HMRC targets overseas-based UK landlords not paying tax

Nearly 400 overseas based buy-to-let landlords have disclosed unpaid tax on rental income to HMRC in the last year as the tax authorities intensifies its campaign to net offshore landlords hiding income

HMRC has been mailshotting thousands of UK landlords as part of its Let Property Campaign, suggesting it knows that they are not declaring the full tax they owe.

Overseas landlords, many of whom are UK expats rather than wealthy foreign investors, are now coming forward in response to the campaign, which is designed to encourage landlords to voluntarily disclose to HMRC that they have not paid the full amount of tax on their rental income.

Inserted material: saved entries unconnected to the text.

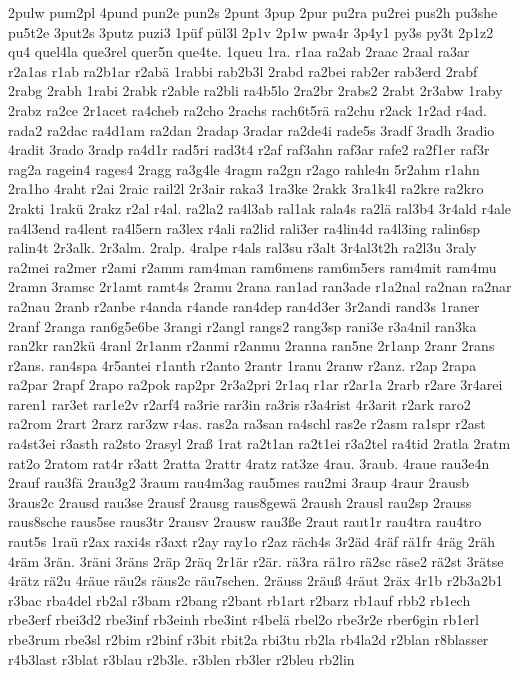 {2pulw
pum2pl
4pund
pun2e
pun2s
2punt
3pup
2pur
pu2ra
pu2rei
pus2h
pu3she
pu5t2e
3put2s
3putz
puzi3
1püf
pül3l
2p1v
2p1w
pwa4r
3p4y1
py3s
py3t
2p1z2
qu4
quel4la
que3rel
quer5n
que4te.
1queu
1ra.
r1aa
ra2ab
2raac
2raal
ra3ar
r2a1as
r1ab
ra2b1ar
r2abä
1rabbi
rab2b3l
2rabd
ra2bei
rab2er
rab3erd
2rabf
2rabg
2rabh
1rabi
2rabk
r2able
ra2bli
ra4b5lo
2ra2br
2rabs2
2rabt
2r3abw
1raby
2rabz
ra2ce
2r1acet
ra4cheb
ra2cho
2rachs
rach6t5rä
ra2chu
r2ack
1r2ad
r4ad.
rada2
ra2dac
ra4d1am
ra2dan
2radap
3radar
ra2de4i
rade5s
3radf
3radh
3radio
4radit
3rado
3radp
ra4d1r
rad5ri
rad3t4
r2af
raf3ahn
raf3ar
rafe2
ra2f1er
raf3r
rag2a
ragein4
rages4
2ragg
ra3g4le
4ragm
ra2gn
r2ago
rahle4n
5r2ahm
r1ahn
2ra1ho
4raht
r2ai
2raic
rail2l
2r3air
raka3
1ra3ke
2rakk
3ra1k4l
ra2kre
ra2kro
2rakti
1rakü
2rakz
r2al
r4al.
ra2la2
ra4l3ab
ral1ak
rala4s
ra2lä
ral3b4
3r4ald
r4ale
ra4l3end
ra4lent
ra4l5ern
ra3lex
r4ali
ra2lid
rali3er
ra4lin4d
ra4l3ing
ralin6sp
ralin4t
2r3alk.
2r3alm.
2ralp.
4ralpe
r4als
ral3su
r3alt
3r4al3t2h
ra2l3u
3raly
ra2mei
ra2mer
r2ami
r2amm
ram4man
ram6mens
ram6m5ers
ram4mit
ram4mu
2ramn
3ramsc
2r1amt
ramt4s
2ramu
2rana
ran1ad
ran3ade
r1a2nal
ra2nan
ra2nar
ra2nau
2ranb
r2anbe
r4anda
r4ande
ran4dep
ran4d3er
3r2andi
rand3s
1raner
2ranf
2ranga
ran6g5e6be
3rangi
r2angl
rangs2
rang3sp
rani3e
r3a4nil
ran3ka
ran2kr
ran2kü
4ranl
2r1anm
r2anmi
r2anmu
2ranna
ran5ne
2r1anp
2ranr
2rans
r2ans.
ran4spa
4r5antei
r1anth
r2anto
2rantr
1ranu
2ranw
r2anz.
r2ap
2rapa
ra2par
2rapf
2rapo
ra2pok
rap2pr
2r3a2pri
2r1aq
r1ar
r2ar1a
2rarb
r2are
3r4arei
raren1
rar3et
rar1e2v
r2arf4
ra3rie
rar3in
ra3ris
r3a4rist
4r3arit
r2ark
raro2
ra2rom
2rart
2rarz
rar3zw
r4as.
ras2a
ra3san
ra4schl
ras2e
r2asm
ra1spr
r2ast
ra4st3ei
r3asth
ra2sto
2rasyl
2raß
1rat
ra2t1an
ra2t1ei
r3a2tel
ra4tid
2ratla
2ratm
rat2o
2ratom
rat4r
r3att
2ratta
2rattr
4ratz
rat3ze
4rau.
3raub.
4raue
rau3e4n
2rauf
rau3fä
2rau3g2
3raum
rau4m3ag
rau5mes
rau2mi
3raup
4raur
2rausb
3raus2c
2rausd
rau3se
2rausf
2rausg
raus8gewä
2raush
2rausl
rau2sp
2rauss
raus8sche
raus5se
raus3tr
2rausv
2rausw
rau3ße
2raut
raut1r
rau4tra
rau4tro
raut5s
1raü
r2ax
raxi4s
r3axt
r2ay
ray1o
r2az
räch4s
3r2äd
4räf
rä1fr
4räg
2räh
4räm
3rän.
3räni
3räns
2räp
2räq
2r1är
r2är.
rä3ra
rä1ro
rä2sc
räse2
rä2st
3rätse
4rätz
rä2u
4räue
räu2s
räus2c
räu7schen.
2räuss
2räuß
4räut
2räx
4r1b
r2b3a2b1
r3bac
rba4del
rb2al
r3bam
r2bang
r2bant
rb1art
r2barz
rb1auf
rbb2
rb1ech
rbe3erf
rbei3d2
rbe3inf
rb3einh
rbe3int
r4belä
rbel2o
rbe3r2e
rber6gin
rb1erl
rbe3rum
rbe3sl
r2bim
r2binf
r3bit
rbit2a
rbi3tu
rb2la
rb4la2d
r2blan
r8blasser
r4b3last
r3blat
r3blau
r2b3le.
r3blen
rb3ler
r2bleu
rb2lin
}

Over the last tax year, 397 overseas-based buy-to-let landlords admitted to HMRC that they had not been paying the tax on their rental income, up 61% on the 246 that came forward in the previous year, according to accountants Moore Stephens.If landlords do not respond within 30 days of receiving a letter from HMRC, they are liable to face penalties based on what HMRC believes they owe, or even criminal investigations for non-compliance.

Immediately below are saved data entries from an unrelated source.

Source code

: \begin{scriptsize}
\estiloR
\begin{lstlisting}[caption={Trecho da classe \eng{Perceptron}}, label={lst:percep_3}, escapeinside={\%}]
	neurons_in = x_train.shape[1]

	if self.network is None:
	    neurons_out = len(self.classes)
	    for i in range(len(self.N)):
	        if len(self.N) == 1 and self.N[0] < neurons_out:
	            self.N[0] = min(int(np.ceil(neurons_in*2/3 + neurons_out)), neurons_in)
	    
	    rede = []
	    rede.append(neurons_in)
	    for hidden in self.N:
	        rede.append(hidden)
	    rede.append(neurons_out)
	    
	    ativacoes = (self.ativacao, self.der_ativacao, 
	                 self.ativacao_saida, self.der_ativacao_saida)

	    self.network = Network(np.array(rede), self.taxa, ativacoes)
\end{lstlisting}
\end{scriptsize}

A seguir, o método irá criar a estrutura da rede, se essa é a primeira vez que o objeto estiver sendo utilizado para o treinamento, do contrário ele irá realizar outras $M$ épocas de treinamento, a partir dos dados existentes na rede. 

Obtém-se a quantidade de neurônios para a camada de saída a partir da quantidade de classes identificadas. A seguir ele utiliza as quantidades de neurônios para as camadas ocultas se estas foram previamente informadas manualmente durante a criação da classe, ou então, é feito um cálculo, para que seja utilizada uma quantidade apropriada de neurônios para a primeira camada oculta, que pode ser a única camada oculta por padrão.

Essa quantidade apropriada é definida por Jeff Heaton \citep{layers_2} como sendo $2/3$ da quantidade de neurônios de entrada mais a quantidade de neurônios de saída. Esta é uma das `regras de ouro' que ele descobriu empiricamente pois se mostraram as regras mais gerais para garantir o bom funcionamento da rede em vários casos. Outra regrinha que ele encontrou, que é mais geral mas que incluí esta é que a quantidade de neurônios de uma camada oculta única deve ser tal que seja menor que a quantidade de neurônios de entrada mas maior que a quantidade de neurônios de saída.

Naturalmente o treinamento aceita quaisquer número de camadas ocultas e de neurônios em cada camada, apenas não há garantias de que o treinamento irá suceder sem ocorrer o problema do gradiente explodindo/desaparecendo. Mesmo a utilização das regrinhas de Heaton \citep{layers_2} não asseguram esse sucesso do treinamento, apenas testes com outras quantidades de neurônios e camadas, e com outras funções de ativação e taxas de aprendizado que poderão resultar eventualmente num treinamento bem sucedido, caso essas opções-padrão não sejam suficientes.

HMRC is using its immense artificial intelligence (AI) database, Connect, to gather more information on landlords. Connect allows the tax authority to cross-check activity across innumerable information sources from property disclosures on tax returns to estate agents’ client lists and land registry data, as well as social media profiles and extraordinary spending patterns to identify instances of tax avoidance and evasion.

 It is estimated that Connect now generates 80% of HMRC’s tax investigations.

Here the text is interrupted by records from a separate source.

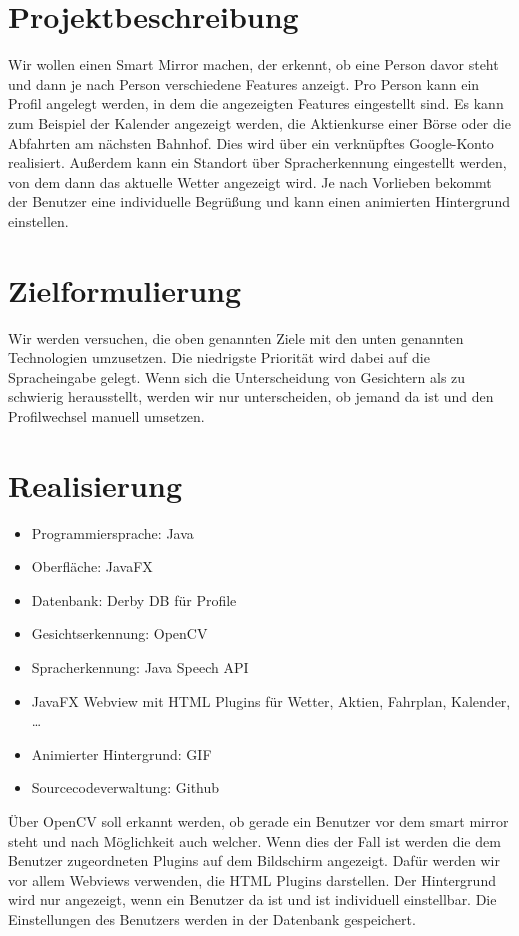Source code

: \documentclass[12pt, A4]{article}
\begin{document}
\section{Projektbeschreibung}
Wir wollen einen Smart Mirror machen, der erkennt, ob eine Person davor steht und dann je nach Person verschiedene Features anzeigt. Pro Person kann ein Profil angelegt werden, in dem die angezeigten Features eingestellt sind. Es kann zum Beispiel der Kalender angezeigt werden, die Aktienkurse einer Börse oder die Abfahrten am nächsten Bahnhof. Dies wird über ein verknüpftes Google-Konto realisiert. Außerdem kann ein Standort über Spracherkennung eingestellt werden, von dem dann das aktuelle Wetter angezeigt wird. Je nach Vorlieben bekommt der Benutzer eine individuelle Begrüßung und kann einen animierten Hintergrund einstellen.

\section{Zielformulierung}
Wir werden versuchen, die oben genannten Ziele mit den unten genannten Technologien umzusetzen. Die niedrigste Priorität wird dabei auf die Spracheingabe gelegt. Wenn sich die Unterscheidung von Gesichtern als zu schwierig herausstellt, werden wir nur unterscheiden, ob jemand da ist und den Profilwechsel manuell umsetzen. 

\section{Realisierung}
\begin{itemize}
	\item Programmiersprache: Java
	\item Oberfläche: JavaFX
	\item Datenbank: Derby DB für Profile
	\item Gesichtserkennung: OpenCV
	\item Spracherkennung: Java Speech API
	\item JavaFX Webview mit HTML Plugins für Wetter, Aktien, Fahrplan, Kalender, \ldots
	\item Animierter Hintergrund: GIF
	\item Sourcecodeverwaltung: Github
\end{itemize}
Über OpenCV soll erkannt werden, ob gerade ein Benutzer vor dem smart mirror steht und nach Möglichkeit auch welcher. Wenn dies der Fall ist werden die dem Benutzer zugeordneten Plugins auf dem Bildschirm angezeigt. Dafür werden wir vor allem Webviews verwenden, die HTML Plugins darstellen. Der Hintergrund wird nur angezeigt, wenn ein Benutzer da ist und ist individuell einstellbar. Die Einstellungen des Benutzers werden in der Datenbank gespeichert. 

 
  
\end{document}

As many landlords do not use estate agents when letting property, HMRC can also access data from the tenancy deposit scheme to cross reference buy-to-let landlords against people declaring rental income.

Jonathan Green, partner at Moore Stephens, said: ‘More and more landlords are starting to approach HMRC to avoid the risk of being hit with heavy sanctions further down the line.’

‘HMRC is “offering the chance” to landlords to bring their tax affairs up to date. However, the letters being sent out by HMRC make it pretty clear that it is threatening a full-blown investigation.’

Endless changes to property tax law in recent years, as well as the non-residential capital gains tax rules (NRCGT), are also causing confusion for landlords, particularly those living overseas who may not be to date with UK tax law, while others fail to even know what their responsibilities are.

Green said: ‘In some cases, people have inherited buy-to-let properties and others think that because they are only making a modest profit it does not count. It is very easy to make mistakes or get behind on your paperwork for a buy-to-let investment.’

‘However, with HMRC using every means possible to track tax avoiders down, landlords must seek professional advice once they realise that they have underpaid tax.’